KUCHING: Sarawak’s state-owned enterprises (SOEs) are projected to reduce their reliance on government operating grants by approximately RM403 million annually by 2030, freeing up funds for critical development projects across the state, says Premier Datuk Patinggi Tan Sri Abang Johari Tun Openg.
Describing the projected savings as a significant outcome of the State’s SOE transformation agenda, he said the funds could instead be channelled towards upgrading rural roads, repairing schools and expanding infrastructure to stimulate economic opportunities throughout Sarawak.
“RM403 million. That is money that can be redirected to rural roads upgrading, to schools repairs, and to infrastructure development that opens up economic opportunities in every corner of Sarawak,” Abang Johari said.
He said this during the ‘Sarawak SOEs Transformation Programme: A Pledge for Good Governance, High Performance and Value Creation’ at Riverside Majestic Hotel here today (June 11).
On the findings of the Financial Self-Reliance Study, he said the challenges faced by Sarawak’s statutory bodies and government-linked companies (GLCs) are manageable and can be addressed through disciplined execution, stronger financial management and a willingness to adopt a “business unusual” approach.
He said the study showed that SOEs could become significantly stronger, more sustainable and less dependent on public funding if the recommended transformation measures are implemented effectively.

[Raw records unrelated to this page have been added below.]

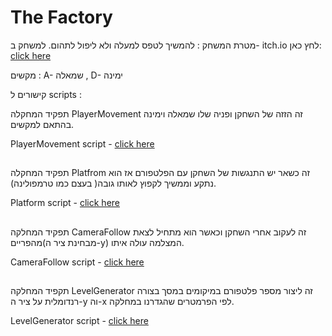 # The Factory


מטרת המשחק : להמשיך לטפס למעלה ולא ליפול לתהום. למשחק ב- itch.io לחץ כאן: [click here](https://m-h-a.itch.io/jumpup)

מקשים : A- שמאלה , D- ימינה

קישורים ל scripts :


תפקיד המחקלה PlayerMovement זה הזזה של השחקן ופניה שלו שמאלה וימינה בהתאם למקשים.


PlayerMovement script - [click here](Assets/Scripts/PlayerMovement.cs)
##

תפקיד המחקלה Platfrom זה כשאר יש התנגשות של השחקן עם הפלטפורם אז הוא נתקע וממשיך לקפוץ לאותו גובה( בעצם כמו טרמפולינה).


Platform script - [click here](Assets/Scripts/Platform.cs)
##

תפקיד המחלקה CameraFollow זה לעקוב אחרי השחקן וכאשר הוא מתחיל לצאת מהפריים(מבחינת ציר ה-y) המצלמה עולה איתו.


CameraFollow script - [click here](Assets/Scripts/CameraFollow.cs)
##


תקפיד המחלקה LevelGenerator זה ליצור מספר פלטפורם במיקומים במסך בצורה רנדומלית על ציר ה-y וה-x לפי הפרמטרים שהגדרנו במחלקה.


LevelGenerator script - [click here](Assets/Scripts/LevelGenerator.cs)
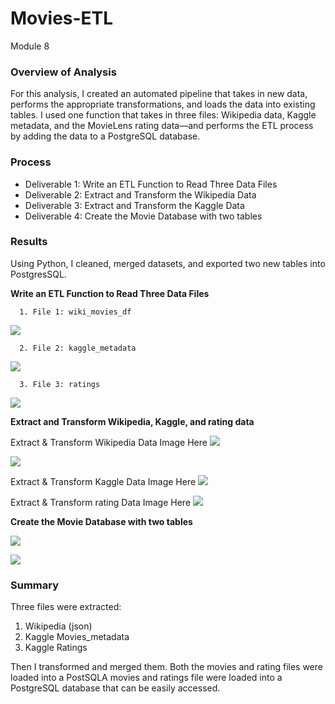 # Movies-ETL
Module 8

### Overview of Analysis
For this analysis, I created an automated pipeline that takes in new data, performs the appropriate transformations, and loads the data into existing tables. I used one function that takes in three files: Wikipedia data, Kaggle metadata, and the MovieLens rating data—and performs the ETL process by adding the data to a PostgreSQL database.

### Process

 - Deliverable 1: Write an ETL Function to Read Three Data Files
 - Deliverable 2: Extract and Transform the Wikipedia Data
 - Deliverable 3: Extract and Transform the Kaggle Data
 - Deliverable 4: Create the Movie Database with two tables

### Results
Using Python, I cleaned, merged datasets, and exported two new tables into PostgresSQL. 

**Write an ETL Function to Read Three Data Files**

      1. File 1: wiki_movies_df
![](https://github.com/nadiezhdamhb/Movies-ETL/blob/main/Resources/wiki_movies_df.png)
      
      2. File 2: kaggle_metadata
![](https://github.com/nadiezhdamhb/Movies-ETL/blob/main/Resources/kaggle_metadata.png)
      
      
      3. File 3: ratings
![](https://github.com/nadiezhdamhb/Movies-ETL/blob/main/Resources/ratings_image.png)


**Extract and Transform Wikipedia, Kaggle, and rating data**


Extract & Transform Wikipedia Data Image Here
![](https://github.com/nadiezhdamhb/Movies-ETL/blob/main/Resources/clean_wiki_movies_image.png)



![](https://github.com/nadiezhdamhb/Movies-ETL/blob/main/Resources/wiki_movies_list.png)


 
 Extract & Transform Kaggle Data Image Here
 ![](https://github.com/nadiezhdamhb/Movies-ETL/blob/main/Resources/movies_df.png)
 
 
 
  
 Extract & Transform rating Data Image Here
 ![](https://github.com/nadiezhdamhb/Movies-ETL/blob/main/Resources/movies_with_ratings.png)
 
 
  **Create the Movie Database with two tables**

![](https://github.com/nadiezhdamhb/Movies-ETL/blob/main/Resources/movies_query.png)



![](https://github.com/nadiezhdamhb/Movies-ETL/blob/main/Resources/ratings_query.png)


 ### Summary

Three files were extracted:
  1. Wikipedia (json)
  2. Kaggle Movies_metadata
  3. Kaggle Ratings
  
Then I transformed and merged them. Both the movies and rating files were loaded into a PostSQLA movies and ratings file were loaded into a PostgreSQL database that can be easily accessed.

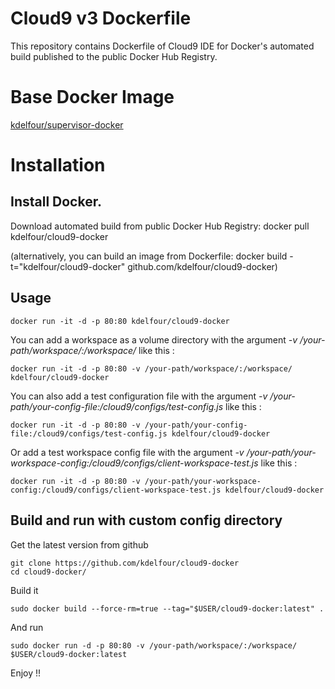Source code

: Cloud9 v3 Dockerfile
=============

This repository contains Dockerfile of Cloud9 IDE for Docker's automated build published to the public Docker Hub Registry.

# Base Docker Image
[kdelfour/supervisor-docker](https://registry.hub.docker.com/u/kdelfour/supervisor-docker/)

# Installation

## Install Docker.

Download automated build from public Docker Hub Registry: docker pull kdelfour/cloud9-docker

(alternatively, you can build an image from Dockerfile: docker build -t="kdelfour/cloud9-docker" github.com/kdelfour/cloud9-docker)

## Usage

    docker run -it -d -p 80:80 kdelfour/cloud9-docker
    
You can add a workspace as a volume directory with the argument *-v /your-path/workspace/:/workspace/* like this :

    docker run -it -d -p 80:80 -v /your-path/workspace/:/workspace/ kdelfour/cloud9-docker

You can also add a test configuration file with the argument *-v /your-path/your-config-file:/cloud9/configs/test-config.js* like this :

    docker run -it -d -p 80:80 -v /your-path/your-config-file:/cloud9/configs/test-config.js kdelfour/cloud9-docker

Or add a test workspace config file with the argument *-v /your-path/your-workspace-config:/cloud9/configs/client-workspace-test.js* like this :

    docker run -it -d -p 80:80 -v /your-path/your-workspace-config:/cloud9/configs/client-workspace-test.js kdelfour/cloud9-docker
    
## Build and run with custom config directory

Get the latest version from github

    git clone https://github.com/kdelfour/cloud9-docker
    cd cloud9-docker/

Build it

    sudo docker build --force-rm=true --tag="$USER/cloud9-docker:latest" .
    
And run

    sudo docker run -d -p 80:80 -v /your-path/workspace/:/workspace/ $USER/cloud9-docker:latest
    
Enjoy !!    
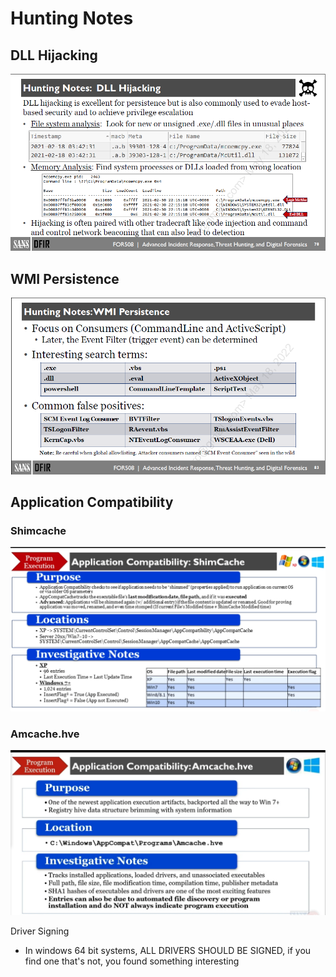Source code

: # Hunting Notes

## DLL Hijacking

![](<../.gitbook/assets/image (48).png>)

## WMI Persistence

![](<../.gitbook/assets/image (80).png>)

## Application Compatibility

### Shimcache

![](<../.gitbook/assets/image (59) (1).png>)

### Amcache.hve

![](<../.gitbook/assets/image (49).png>)

Driver Signing

* In windows 64 bit systems, ALL DRIVERS SHOULD BE SIGNED, if you find one that's not, you found something interesting
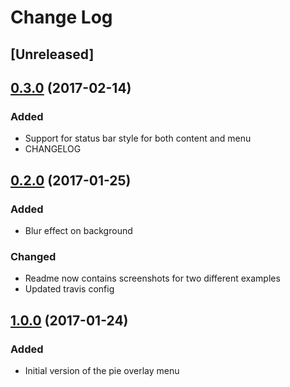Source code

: # Change Log

## [Unreleased]

## [0.3.0](https://github.com/piemapping/pie-overlay-menu-ios/tree/0.3.0) (2017-02-14)
### Added
- Support for status bar style for both content and menu
- CHANGELOG

## [0.2.0](https://github.com/piemapping/pie-overlay-menu-ios/tree/0.2.0) (2017-01-25)
### Added
- Blur effect on background

### Changed
- Readme now contains screenshots for two different examples
- Updated travis config

## [1.0.0](https://github.com/piemapping/pie-overlay-menu-ios/tree/1.0.0) (2017-01-24)
### Added
- Initial version of the pie overlay menu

Apart from reducing operating grant requirements, existing government loan balances owed by SOEs are projected to fall substantially to about RM1.7 billion by 2030 through improved financial performance and loan restructuring initiatives.
At the same time, dividend contributions from commercial GLCs are expected to more than double as profitability improves, further strengthening the State’s fiscal position and its capacity to invest in future development priorities.
According to the SOE Blueprint Study, 21 out of 36 entities assessed are expected to achieve full financial self-reliance by 2030 and beyond, while another 10 entities are projected to significantly reduce their dependence on operating grants and require only partial government support.
He expressed confidence that the targets are achievable but stressed that success would depend on the commitment of boards of directors, chief executive officers, management teams and employees to implement their respective transformation playbooks.
“Our SOEs, comprising our Statutory Bodies and Government-Linked Companies, are among the most important instruments through which the state’s development agenda reaches the ground. They connect policy to people, investment to opportunities, and public resources to tangible outcomes that improve the lives of Sarawakians.
“I therefore want to see our SOEs become strong anchor entities, SOEs that are financially sound, professionally managed, well governed, and capable of creating long-term value for the people of Sarawak,” Abang Johari reiterated.
“If these SOEs are strong, Sarawak can move faster. If they are weak, our development agenda slows. That is why the transformation of our SOEs is not optional. It is essential.”